Australian police officer (1940-1998)

Beverley Ann Lawson (14 October 1940 - 22 January 1998) was an Australian police officer who was the first woman to reach the position of deputy commissioner within the New South Wales Police Force.

== Early life ==
Lawson was born in Wollongong, in New South Wales, and was the daughter of Joseph and Vera (née Rowles) Lawson. She attended local schools and, throughout her education, was a promising athlete and musician and, in addition to playing piano, she represented NSW in hockey and softball.

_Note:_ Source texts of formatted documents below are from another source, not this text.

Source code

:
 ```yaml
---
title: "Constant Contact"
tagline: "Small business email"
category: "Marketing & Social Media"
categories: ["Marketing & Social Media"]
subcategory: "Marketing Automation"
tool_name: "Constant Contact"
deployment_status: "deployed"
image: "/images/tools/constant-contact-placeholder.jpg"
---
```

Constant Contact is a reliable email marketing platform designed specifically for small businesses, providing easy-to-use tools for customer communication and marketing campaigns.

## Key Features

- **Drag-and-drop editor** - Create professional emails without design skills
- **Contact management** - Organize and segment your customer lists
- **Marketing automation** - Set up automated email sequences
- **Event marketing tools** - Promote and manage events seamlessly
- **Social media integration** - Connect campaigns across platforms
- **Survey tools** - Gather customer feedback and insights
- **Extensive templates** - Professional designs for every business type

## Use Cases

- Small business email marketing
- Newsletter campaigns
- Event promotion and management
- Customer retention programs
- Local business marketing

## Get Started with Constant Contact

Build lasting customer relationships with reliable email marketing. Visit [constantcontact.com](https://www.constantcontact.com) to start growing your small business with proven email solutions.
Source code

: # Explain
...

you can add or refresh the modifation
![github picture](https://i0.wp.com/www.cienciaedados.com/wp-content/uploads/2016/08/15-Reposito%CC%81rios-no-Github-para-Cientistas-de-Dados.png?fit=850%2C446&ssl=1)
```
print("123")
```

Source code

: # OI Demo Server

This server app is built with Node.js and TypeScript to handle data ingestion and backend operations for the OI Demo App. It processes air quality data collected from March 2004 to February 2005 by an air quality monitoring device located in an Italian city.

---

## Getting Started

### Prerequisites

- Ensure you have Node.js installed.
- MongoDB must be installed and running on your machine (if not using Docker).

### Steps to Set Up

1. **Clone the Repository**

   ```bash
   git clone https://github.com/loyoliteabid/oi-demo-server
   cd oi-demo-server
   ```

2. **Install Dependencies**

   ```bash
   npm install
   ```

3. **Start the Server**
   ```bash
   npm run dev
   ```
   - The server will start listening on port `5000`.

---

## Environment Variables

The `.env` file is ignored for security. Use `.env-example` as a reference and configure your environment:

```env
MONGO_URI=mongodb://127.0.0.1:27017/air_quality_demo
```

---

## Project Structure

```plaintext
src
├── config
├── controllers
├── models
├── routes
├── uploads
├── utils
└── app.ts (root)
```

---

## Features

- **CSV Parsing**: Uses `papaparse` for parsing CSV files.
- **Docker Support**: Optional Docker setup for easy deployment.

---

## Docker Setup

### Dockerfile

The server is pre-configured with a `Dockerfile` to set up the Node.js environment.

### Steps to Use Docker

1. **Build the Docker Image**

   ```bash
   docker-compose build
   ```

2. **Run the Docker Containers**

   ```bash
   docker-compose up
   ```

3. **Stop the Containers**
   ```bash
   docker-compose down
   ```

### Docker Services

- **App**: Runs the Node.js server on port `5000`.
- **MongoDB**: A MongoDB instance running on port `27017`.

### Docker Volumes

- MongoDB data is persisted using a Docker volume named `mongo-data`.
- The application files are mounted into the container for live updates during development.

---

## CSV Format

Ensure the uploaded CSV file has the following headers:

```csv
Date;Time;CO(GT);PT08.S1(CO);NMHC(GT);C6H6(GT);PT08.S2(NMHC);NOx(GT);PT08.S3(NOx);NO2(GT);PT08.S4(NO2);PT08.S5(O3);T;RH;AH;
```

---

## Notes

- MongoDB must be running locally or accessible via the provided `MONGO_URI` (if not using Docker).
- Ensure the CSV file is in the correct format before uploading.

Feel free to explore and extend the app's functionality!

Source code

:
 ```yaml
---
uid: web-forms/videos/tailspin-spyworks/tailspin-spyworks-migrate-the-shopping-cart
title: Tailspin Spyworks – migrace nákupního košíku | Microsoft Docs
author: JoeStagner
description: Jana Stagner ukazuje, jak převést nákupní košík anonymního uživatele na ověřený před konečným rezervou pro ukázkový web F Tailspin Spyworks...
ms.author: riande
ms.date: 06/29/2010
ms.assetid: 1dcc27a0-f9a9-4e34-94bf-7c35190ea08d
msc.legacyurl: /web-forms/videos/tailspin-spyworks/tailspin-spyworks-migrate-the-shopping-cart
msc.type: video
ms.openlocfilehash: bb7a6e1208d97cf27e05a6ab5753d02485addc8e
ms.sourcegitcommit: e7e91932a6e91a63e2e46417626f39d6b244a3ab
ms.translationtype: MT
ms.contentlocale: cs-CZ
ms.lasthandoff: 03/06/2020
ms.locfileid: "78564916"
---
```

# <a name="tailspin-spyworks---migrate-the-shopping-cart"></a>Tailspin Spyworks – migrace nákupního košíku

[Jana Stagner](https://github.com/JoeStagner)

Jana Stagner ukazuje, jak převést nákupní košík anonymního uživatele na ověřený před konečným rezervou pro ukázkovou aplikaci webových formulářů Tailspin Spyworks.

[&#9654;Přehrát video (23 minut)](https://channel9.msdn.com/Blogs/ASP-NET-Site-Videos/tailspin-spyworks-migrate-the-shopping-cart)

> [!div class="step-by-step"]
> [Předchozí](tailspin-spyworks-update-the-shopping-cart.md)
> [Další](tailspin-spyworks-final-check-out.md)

Lawson left school at the age of 15 to work as a typist and the Port Kembla steelworks, which were operated by BlueScope, where her father was employed as a miner. She soon found that this did not appeal as a career and, in the early 1960s, joined the New South Wales Police Force. She was the only woman at the Redfern Police Academy in a class of 111. On 11 May 1964 she graduated as a probationary constable.

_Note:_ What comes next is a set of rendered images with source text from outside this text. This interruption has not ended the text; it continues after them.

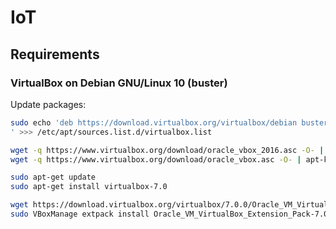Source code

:# IoT

## Requirements

### VirtualBox on Debian GNU/Linux 10 (buster)

Update packages:

```bash
sudo echo 'deb https://download.virtualbox.org/virtualbox/debian buster contrib
' >>> /etc/apt/sources.list.d/virtualbox.list
```

```bash
wget -q https://www.virtualbox.org/download/oracle_vbox_2016.asc -O- | apt-key add -
wget -q https://www.virtualbox.org/download/oracle_vbox.asc -O- | apt-key add -
```

```bash
sudo apt-get update
sudo apt-get install virtualbox-7.0
```

```bash
wget https://download.virtualbox.org/virtualbox/7.0.0/Oracle_VM_VirtualBox_Extension_Pack-7.0.0.vbox-extpack
sudo VBoxManage extpack install Oracle_VM_VirtualBox_Extension_Pack-7.0.0.vbox-extpack
```
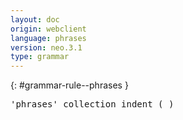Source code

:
 ```yaml
---
layout: doc
origin: webclient
language: phrases
version: neo.3.1
type: grammar
---
```



{: #grammar-rule--phrases }
<div class="language-js highlighter-rouge">
<div class="highlight">
<pre class="highlight language-js code-custom">
'<span class="token string">phrases</span>' collection indent ( )
</pre>
</div>
</div>
</pre>
</div>
</div>
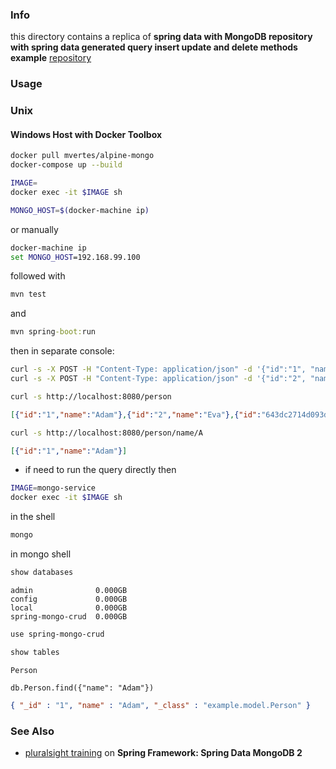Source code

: ### Info
this directory contains a replica of __spring data with MongoDB repository with spring data generated query insert update and delete methods example__ [repository](https://github.com/upanshu21/springboot-mongodb-crud)

### Usage
### Unix


#### Windows Host with Docker Toolbox

```sh
docker pull mvertes/alpine-mongo
docker-compose up --build
```
```sh
IMAGE=
docker exec -it $IMAGE sh
```
```sh
MONGO_HOST=$(docker-machine ip)
```
or manually
```cmd
docker-machine ip
set MONGO_HOST=192.168.99.100
```
followed with
```sh
mvn test
```
and
```cmd
mvn spring-boot:run
```
then in separate console:
```sh
curl -s -X POST -H "Content-Type: application/json" -d '{"id":"1", "name": "Adam" }' http://localhost:8080/
curl -s -X POST -H "Content-Type: application/json" -d '{"id":"2", "name": "Eve" }' http://localhost:8080/
```
```sh
curl -s http://localhost:8080/person
```
```JSON
[{"id":"1","name":"Adam"},{"id":"2","name":"Eva"},{"id":"643dc2714d093de9589b0553","name":"Paul"}]

```
```sh
curl -s http://localhost:8080/person/name/A
```
```JSON
[{"id":"1","name":"Adam"}]
```
* if need to run the query directly then
```sh
IMAGE=mongo-service
docker exec -it $IMAGE sh
```
in the shell
```sh
mongo
```
in mongo shell
```sh
show databases
```
```text
admin              0.000GB
config             0.000GB
local              0.000GB
spring-mongo-crud  0.000GB
```
```sh
use spring-mongo-crud
```

```sh
show tables
```
```text
Person
```
```
db.Person.find({"name": "Adam"})
```
```JSON
{ "_id" : "1", "name" : "Adam", "_class" : "example.model.Person" }
```
### See Also

  * [pluralsight training](https://app.pluralsight.com/courses/84e60231-ee35-45ff-a83e-1f3e17f54206/table-of-contents) on __Spring Framework: Spring Data MongoDB 2__
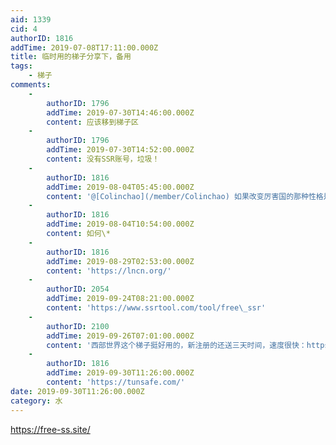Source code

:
```yaml
---
aid: 1339
cid: 4
authorID: 1816
addTime: 2019-07-08T17:11:00.000Z
title: 临时用的梯子分享下，备用
tags:
    - 梯子
comments:
    -
        authorID: 1796
        addTime: 2019-07-30T14:46:00.000Z
        content: 应该移到梯子区
    -
        authorID: 1796
        addTime: 2019-07-30T14:52:00.000Z
        content: 没有SSR账号，垃圾！
    -
        authorID: 1816
        addTime: 2019-08-04T05:45:00.000Z
        content: '@[Colinchao](/member/Colinchao) 如果改变厉害国的那种性格是个严重的问题'
    -
        authorID: 1816
        addTime: 2019-08-04T10:54:00.000Z
        content: 如何\*
    -
        authorID: 1816
        addTime: 2019-08-29T02:53:00.000Z
        content: 'https://lncn.org/'
    -
        authorID: 2054
        addTime: 2019-09-24T08:21:00.000Z
        content: 'https://www.ssrtool.com/tool/free\_ssr'
    -
        authorID: 2100
        addTime: 2019-09-26T07:01:00.000Z
        content: '西部世界这个梯子挺好用的，新注册的还送三天时间，速度很快：https://xbsj.site/i/ri033'
    -
        authorID: 1816
        addTime: 2019-09-30T11:26:00.000Z
        content: 'https://tunsafe.com/'
date: 2019-09-30T11:26:00.000Z
category: 水
---
```


https://free-ss.site/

== Career as a police officer ==
Lawson spent the majority of her career as a police officer stationed in Wollongong and she was promoted a number of times and, in many of these promotions, became the first woman to hold the role. The highest rank that she held was deputy commissioner, field operations, in February 1997. She was also an active member of the Police Association of New South Wales.

In addition to her police work she was very active in the Wollongong community and was involved in many community organisations.

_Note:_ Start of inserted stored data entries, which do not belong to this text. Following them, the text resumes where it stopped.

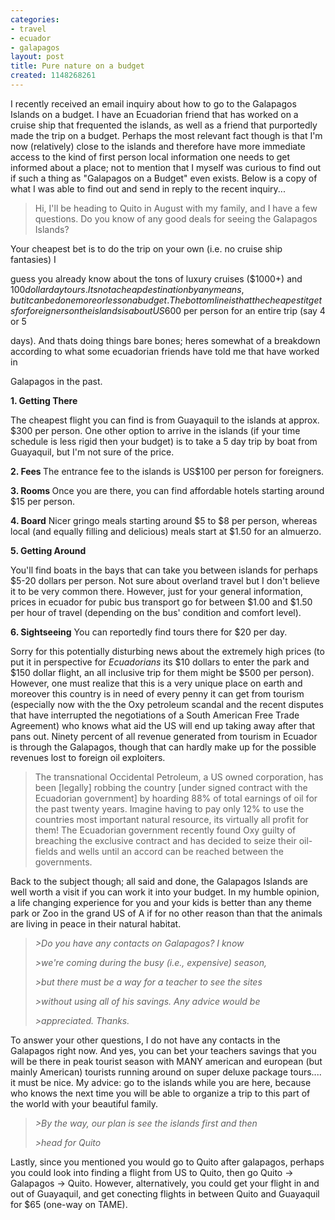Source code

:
 ```yaml
---
categories:
- travel
- ecuador
- galapagos
layout: post
title: Pure nature on a budget
created: 1148268261
---
```


I recently received an email inquiry about how to go to the Galapagos Islands on a budget.  I have an Ecuadorian friend that has worked on a cruise ship that frequented the islands, as well as a friend that purportedly made the trip on a budget.  Perhaps the most relevant fact though is that I'm now (relatively) close to the islands and therefore have more immediate access to the kind of first person local information one needs to get informed about a place; not to mention that I myself was curious to find out if such a thing as "Galapagos on a Budget" even exists.  Below is a copy of what I was able to find out and send in reply to the recent inquiry...

<!--more-->

> Hi,
> I'll be heading to Quito in August with my family, and
> I have a few questions. Do you know of any good deals
> for seeing the Galapagos Islands?

Your cheapest bet is to do the trip on your own (i.e. no cruise ship fantasies) I

guess you already know about the tons of luxury cruises ($1000+) and $100 dollar day tours. Its not a cheap destination by any means, but it can be done more or less on a budget. The bottom line is that the cheapest it gets for foreigners on the islands is about US$600 per person for an entire trip (say 4 or 5

days). And thats doing things bare bones; heres somewhat of a breakdown according to what some ecuadorian friends have told me that have worked in

Galapagos in the past.

<strong>1. Getting There </strong>

<strong></strong>The cheapest flight you can find is from Guayaquil to the islands at approx. $300 per person. One other option to arrive in the islands (if your time schedule is less rigid then your budget) is to take a 5 day trip by boat from Guayaquil, but I'm not sure of the price.

<strong>2. Fees </strong>The entrance fee to the islands is US$100 per person for foreigners.

<strong>3. Rooms </strong>Once you are there, you can find affordable hotels starting around $15 per person.

<strong>4. Board</strong> Nicer gringo meals starting around $5 to $8 per person, whereas local (and equally filling and delicious) meals start at $1.50 for an almuerzo.

<strong>5. Getting Around</strong>

You'll find boats in the bays that can take you between islands for perhaps $5-20 dollars per person. Not sure about overland travel but I don't believe it to be very common there. However, just for your general information, prices in ecuador for pubic bus transport go for between $1.00 and $1.50 per hour of travel (depending on the bus' condition and comfort level).

<strong>6. Sightseeing</strong> You can reportedly find tours there for $20 per day.

Sorry for this potentially disturbing news about the extremely high prices (to put it in perspective for <em>Ecuadorians</em> its $10 dollars to enter the park and $150 dollar flight, an all inclusive trip for them might be $500 per person). However, one must realize that this is a very unique place on earth and moreover this country is in need of every penny it can get from tourism (especially now with the the Oxy petroleum scandal and the recent disputes that have interrupted the negotiations of a South American Free Trade Agreement) who knows what aid the US will end up taking away after that pans out.  Ninety percent of all revenue generated from tourism in Ecuador is through the Galapagos, though that can hardly make up for the possible revenues lost to foreign oil exploiters.

> The transnational Occidental Petroleum, a US owned corporation, has been [legally] robbing the country [under signed contract with the Ecuadorian government] by hoarding 88% of total earnings of oil for the past twenty years.  Imagine having to pay only 12% to use the countries most important natural resource, its virtually all profit for them!  The Ecuadorian government recently found Oxy guilty of breaching the exclusive contract and has decided to seize their oil-fields and wells until an accord can be reached between the governments.

Back to the subject though; all said and done, the Galapagos Islands are well worth a visit if you can work it into your budget. In my humble opinion, a life changing experience for you and your kids is better than any theme park or Zoo in the grand US of A if for no other reason than that the animals are living in peace in their natural habitat.

<blockquote><em>&gt;Do you have any contacts on Galapagos?  I know

&gt;we're coming during the busy (i.e., expensive) season,

&gt;but there must be a way for a teacher to see the sites

&gt;without using all of his savings. Any advice would be

&gt;appreciated. Thanks.</em></blockquote>

To answer your other questions, I do not have any contacts in the Galapagos right now. And yes, you can bet your teachers savings that you will be there in peak tourist season with MANY american and european (but mainly American) tourists running around on super deluxe package tours.... it must be nice.  My advice: go to the islands while you are here, because who knows the next time you will be able to organize a trip to this part of the world with your beautiful family.

<blockquote><em>&gt;By the way, our plan is see the islands first and then

&gt;head for Quito</em></blockquote>

Lastly, since you mentioned you would go to Quito after galapagos, perhaps you could look into finding a flight from US to Quito, then go Quito -&gt; Galapagos -&gt; Quito. However, alternatively, you could get your flight in and out of Guayaquil, and get conecting flights in between Quito and Guayaquil for $65 (one-way on TAME).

Lawsons career and reputation suffered following the Royal Commission into the New South Wales Police Service in which she admitted to 'lost opportunities' in investigating allegations, relating to child sexual abuse, made against local priests Michael Evans and Peter Comensoli. She was also implicated in the lack of action taken to investigate the actions of Tony Bevan, a former mayor of Wollongong.

== Death ==
Lawson died of stroke on 22 January 1998.

Condolences for her death were given in NSW Parliament and Paul Whelan, the then Minister for Police, said of her:

For 34 years until that day she had been one of the New South Wales Police Service's most dedicated and loyal officers. She was popular, respected, competent and effective. She was a trailblazer in the true sense of the word. Bev Lawson was the first to do many things on behalf of women police throughout the country. Her successes, particularly in the early days of the service when women were not encouraged to achieve, have been an inspiration to thousands of other women officers who have followed her in achieving success
— Paul Whelan, Hansard, 31 March 1998

== Honours ==
Lawson was the recipient of the following awards:

- National Medal; received 20 January 1981.
- Australian Police Medal; received 14 June 1993.

== Legacy ==
The Bev Lawson memorial award, for women in law enforcement, was established in her honour.